03 Aralık 2009
Ermenistan Dışişleri bakanı Edvard Nalbandyan, AGİT Bakanlar Konseyinde kendi ve Azerbaycanlı mevkidaşının konuşmaları sonrasında, Atina’da çalışan Ermeni gazetecilerin sorularını yayımladı. Haberi ‘Özgürlük Radyosu’ ilertmekte.
Bugün kendisinin ve Mamedyarov’un sert konuşmalar yaptıklarına ilişkin gözleme ilişkin olarak Nalbandyan ‘gerçekleri söylediğini, Azerbaycan tarafından AGİT bölgesindeki yükümlülüklerinin ihlal edildiğini, Azerbaycan tarafından yapılanmilitaris açıklamaların, Azerbaycan’ın gerçek düşüncesini gizlemekte olduğunu, Dağlık Karabağ sorunu müzakere sürecini tahrif ettiklerini, Ermeni tarfının açıklamalarınınsa Minsk Grubu eşbaşkanlarının açıklamalarıyla uyumlu olduğu’ şeklinde yanıtladı.

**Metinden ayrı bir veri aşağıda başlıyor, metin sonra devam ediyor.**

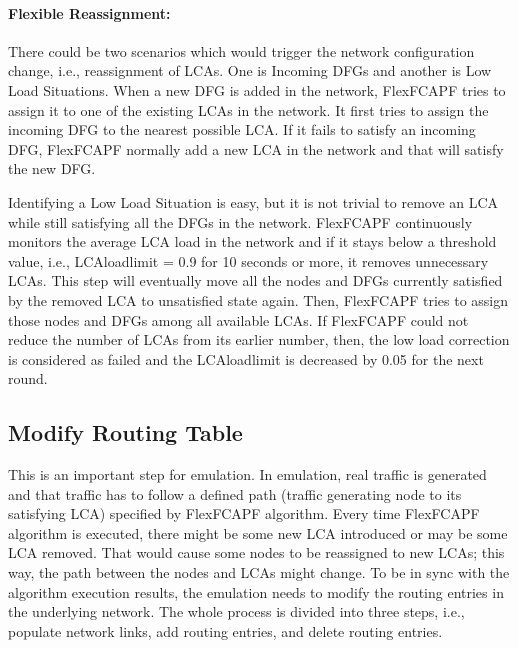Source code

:\paragraph{Flexible Reassignment:}
There could be two scenarios which would trigger the network configuration change, i.e., reassignment of LCAs. One is Incoming DFGs and another is Low Load Situations. When a new DFG is added in the network, FlexFCAPF tries to assign it to one of the existing LCAs in the network. It first tries to assign the incoming DFG to the nearest possible LCA. If it fails to satisfy an incoming DFG, FlexFCAPF normally add a new LCA in the network and that will satisfy the new DFG.

Identifying a Low Load Situation is easy, but it is not trivial to remove an LCA while still satisfying all the DFGs in the network. FlexFCAPF continuously monitors the average LCA load in the network and if it stays below a threshold value, i.e., LCAloadlimit = 0.9 for 10 seconds or more, it removes unnecessary LCAs. This step will eventually move all the nodes and DFGs currently satisfied by the removed LCA to unsatisfied state again. Then, FlexFCAPF tries to assign those nodes and DFGs among all available LCAs. If FlexFCAPF could not reduce the number of LCAs from its earlier number, then, the low load correction is considered as failed and the LCAloadlimit is decreased by 0.05 for the next round.

\subsection{Modify Routing Table}\label{sec:mrt}
This is an important step for emulation. In emulation, real traffic is generated and that traffic has to follow a defined path (traffic generating node to its satisfying LCA) specified by FlexFCAPF algorithm. Every time FlexFCAPF algorithm is executed, there might be some new LCA introduced or may be some LCA removed. That would cause some nodes to be reassigned to new LCAs; this way, the path between the nodes and LCAs might change. To be in sync with the algorithm execution results, the emulation needs to modify the routing entries in the underlying network. The whole process is divided into three steps, i.e., populate network links, add routing entries, and delete routing entries.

‘Ayalarca Madrid belgesi etrafında müzakerelerde bulunduğumuzu söylüyoruz; Azerbaycan böyle bir belgenin, önerilerin olmadığını söylüyor…Fakat böylesi bir belgenin olduğu, Madrid belgesi çerçevesinde müzakerelerin yürütüldüğü sonra ortaya çıkmakta. Bu hem Moskova, hem de Helsinki deklerasyonunda var’ diyen Dışişleri bakanı sözlerine şöyle devam etmekte: ‘Helsinki Bakanlar Konseyi çerçevesinde yapılan deklerasyonlar, müzakerelerin devam etmesi işinde önemli rol oynadılar; çünkü Helsinki deklerasyonlarını biz memnuniyetle karşıladık. Herşeyden evvel 56 ülke bakanlarının deklerasyonu, burada biz de Azerbaycan da yer almakta. Kendileri veto kullanmadılar, fakat hemen sonrasında deklerasyonu başaşağı etmeye ve hatta deklerasyon aleyhine ifadelerde bulundular. Orada üç eşbaşkan ülke dışileri bakanlarının deklerasyonu oldu, ki bu da aynı tarzdaydı ve AB tarafından yapılan deklerasyon da. Bu üç deklerasyon, müzakereler için önemli aşamaydı. Bugün ve dün kabul edilen deklerasyonlarla… kader tayini hakkı, güç kullanmama ve güç tehdidi uygulamama ilkeleri Azerbaycan tarafından ilk kez teyid edildi’ dedi Dışişleri bakanı.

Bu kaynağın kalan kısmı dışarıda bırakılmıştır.